Supply vs Demand Explains Why
It is unusual to see such a divergence in between oil and gas, especially one this extreme. But recent developments in drilling, particularly in fracking has changed the supply/demand equation.
Essentially the world now has too much of light crude oil, that comes mostly from the U.S., which are most suitable for producing gasoline and too little of the heavier crude oil varieties that come from OPEC and South America which are better for diesel, jet fuel, and fuel oil.
The consensus is that the decline in oil is mostly the result of too much supply, as OPEC failed to stick with their proposed production cuts. Russia and Saudi Arabia are now reportedly discussing cutting output by 1.4 million barrels per day.

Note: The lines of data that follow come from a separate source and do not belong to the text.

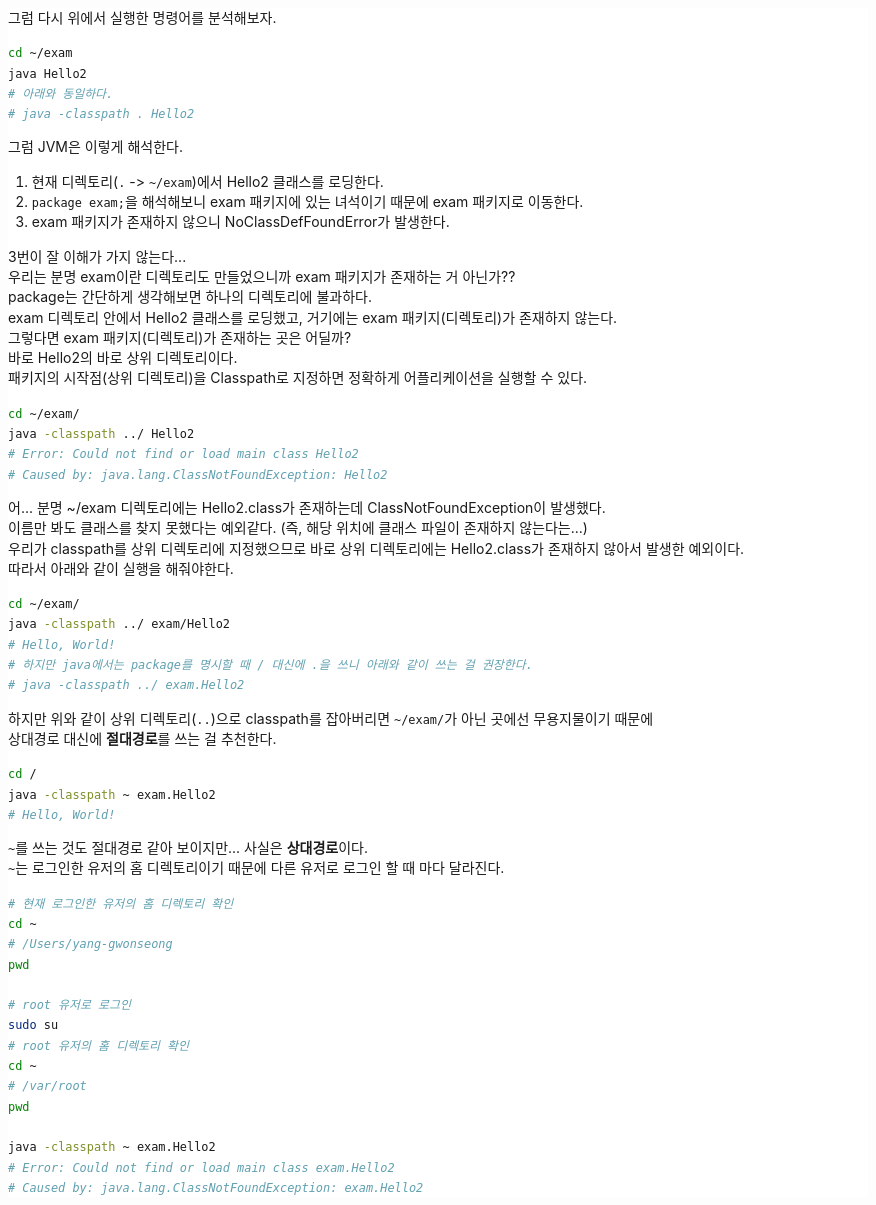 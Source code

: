 그럼 다시 위에서 실행한 명령어를 분석해보자.  
```bash
cd ~/exam
java Hello2
# 아래와 동일하다.
# java -classpath . Hello2
```

그럼 JVM은 이렇게 해석한다.  
1. 현재 디렉토리(`.` -> `~/exam`)에서 Hello2 클래스를 로딩한다.  
2. `package exam;`을 해석해보니 exam 패키지에 있는 녀석이기 때문에 exam 패키지로 이동한다.  
3. exam 패키지가 존재하지 않으니 NoClassDefFoundError가 발생한다.  

3번이 잘 이해가 가지 않는다...  
우리는 분명 exam이란 디렉토리도 만들었으니까 exam 패키지가 존재하는 거 아닌가??  
package는 간단하게 생각해보면 하나의 디렉토리에 불과하다.  
exam 디렉토리 안에서 Hello2 클래스를 로딩했고, 거기에는 exam 패키지(디렉토리)가 존재하지 않는다.  
그렇다면 exam 패키지(디렉토리)가 존재하는 곳은 어딜까?  
바로 Hello2의 바로 상위 디렉토리이다.  
패키지의 시작점(상위 디렉토리)을 Classpath로 지정하면 정확하게 어플리케이션을 실행할 수 있다.  

```bash
cd ~/exam/
java -classpath ../ Hello2
# Error: Could not find or load main class Hello2
# Caused by: java.lang.ClassNotFoundException: Hello2
```

어... 분명 ~/exam 디렉토리에는 Hello2.class가 존재하는데 ClassNotFoundException이 발생했다.  
이름만 봐도 클래스를 찾지 못했다는 예외같다. (즉, 해당 위치에 클래스 파일이 존재하지 않는다는...)  
우리가 classpath를 상위 디렉토리에 지정했으므로 바로 상위 디렉토리에는 Hello2.class가 존재하지 않아서 발생한 예외이다.  
따라서 아래와 같이 실행을 해줘야한다.  

```bash
cd ~/exam/
java -classpath ../ exam/Hello2
# Hello, World!
# 하지만 java에서는 package를 명시할 때 / 대신에 .을 쓰니 아래와 같이 쓰는 걸 권장한다.
# java -classpath ../ exam.Hello2
```

하지만 위와 같이 상위 디렉토리(`..`)으로 classpath를 잡아버리면 `~/exam/`가 아닌 곳에선 무용지물이기 때문에  
상대경로 대신에 **절대경로**를 쓰는 걸 추천한다.  

```bash
cd /
java -classpath ~ exam.Hello2
# Hello, World!
```

`~`를 쓰는 것도 절대경로 같아 보이지만... 사실은 **상대경로**이다.  
`~`는 로그인한 유저의 홈 디렉토리이기 때문에 다른 유저로 로그인 할 때 마다 달라진다.

```bash
# 현재 로그인한 유저의 홈 디렉토리 확인
cd ~
# /Users/yang-gwonseong
pwd

# root 유저로 로그인
sudo su
# root 유저의 홈 디렉토리 확인
cd ~
# /var/root
pwd

java -classpath ~ exam.Hello2
# Error: Could not find or load main class exam.Hello2
# Caused by: java.lang.ClassNotFoundException: exam.Hello2
``` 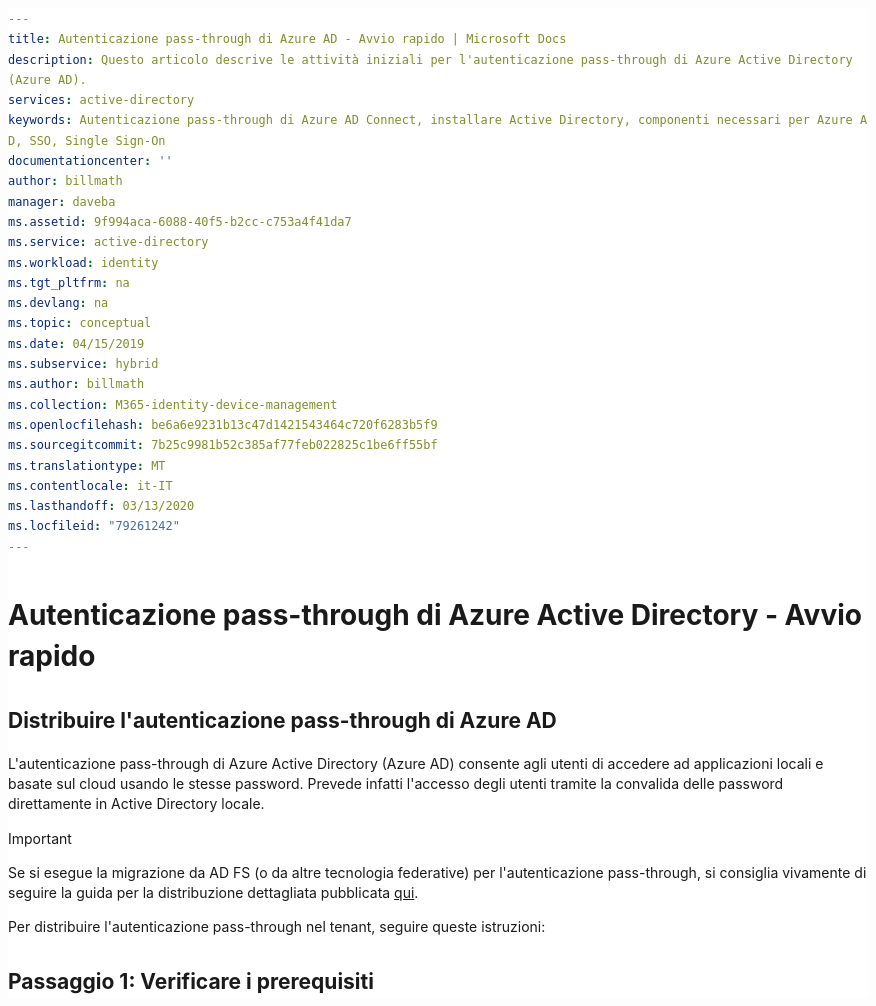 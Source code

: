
 ```yaml
---
title: Autenticazione pass-through di Azure AD - Avvio rapido | Microsoft Docs
description: Questo articolo descrive le attività iniziali per l'autenticazione pass-through di Azure Active Directory (Azure AD).
services: active-directory
keywords: Autenticazione pass-through di Azure AD Connect, installare Active Directory, componenti necessari per Azure AD, SSO, Single Sign-On
documentationcenter: ''
author: billmath
manager: daveba
ms.assetid: 9f994aca-6088-40f5-b2cc-c753a4f41da7
ms.service: active-directory
ms.workload: identity
ms.tgt_pltfrm: na
ms.devlang: na
ms.topic: conceptual
ms.date: 04/15/2019
ms.subservice: hybrid
ms.author: billmath
ms.collection: M365-identity-device-management
ms.openlocfilehash: be6a6e9231b13c47d1421543464c720f6283b5f9
ms.sourcegitcommit: 7b25c9981b52c385af77feb022825c1be6ff55bf
ms.translationtype: MT
ms.contentlocale: it-IT
ms.lasthandoff: 03/13/2020
ms.locfileid: "79261242"
---
```

# <a name="azure-active-directory-pass-through-authentication-quick-start"></a>Autenticazione pass-through di Azure Active Directory - Avvio rapido

## <a name="deploy-azure-ad-pass-through-authentication"></a>Distribuire l'autenticazione pass-through di Azure AD

L'autenticazione pass-through di Azure Active Directory (Azure AD) consente agli utenti di accedere ad applicazioni locali e basate sul cloud usando le stesse password. Prevede infatti l'accesso degli utenti tramite la convalida delle password direttamente in Active Directory locale.

>[!IMPORTANT]
>Se si esegue la migrazione da AD FS (o da altre tecnologia federative) per l'autenticazione pass-through, si consiglia vivamente di seguire la guida per la distribuzione dettagliata pubblicata [qui](https://aka.ms/adfstoPTADPDownload).

Per distribuire l'autenticazione pass-through nel tenant, seguire queste istruzioni:

## <a name="step-1-check-the-prerequisites"></a>Passaggio 1: Verificare i prerequisiti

Ziad Daoud of Credit Suisse calculates that weaker demand accounts for $18, or 85%, of the price decline, while supply is responsible for the remaining 15%. In deriving his calculation, Daoud observed that the IEA (and even OPEC) recently lowered their forecasts for the growth in oil demand next year, citing a slowing global economy caused by rising trade tensions, higher interest rates and turmoil in emerging markets, as the reason behind the downgrade.
On the other hand, natural gas demand has increased the first half of 2018 by 12%, compared with a year earlier. Exports have also doubled on average this year compared, with 2017, according to the EIA.
This record natural gas consumption comes as we now head into the winter heating season, with fewer supplies in storage than any other year since 2005.
The Northeast, which lacks the pipelines needed to move natural gas, experienced even sharper price increases, which could impact heating bills this weekend.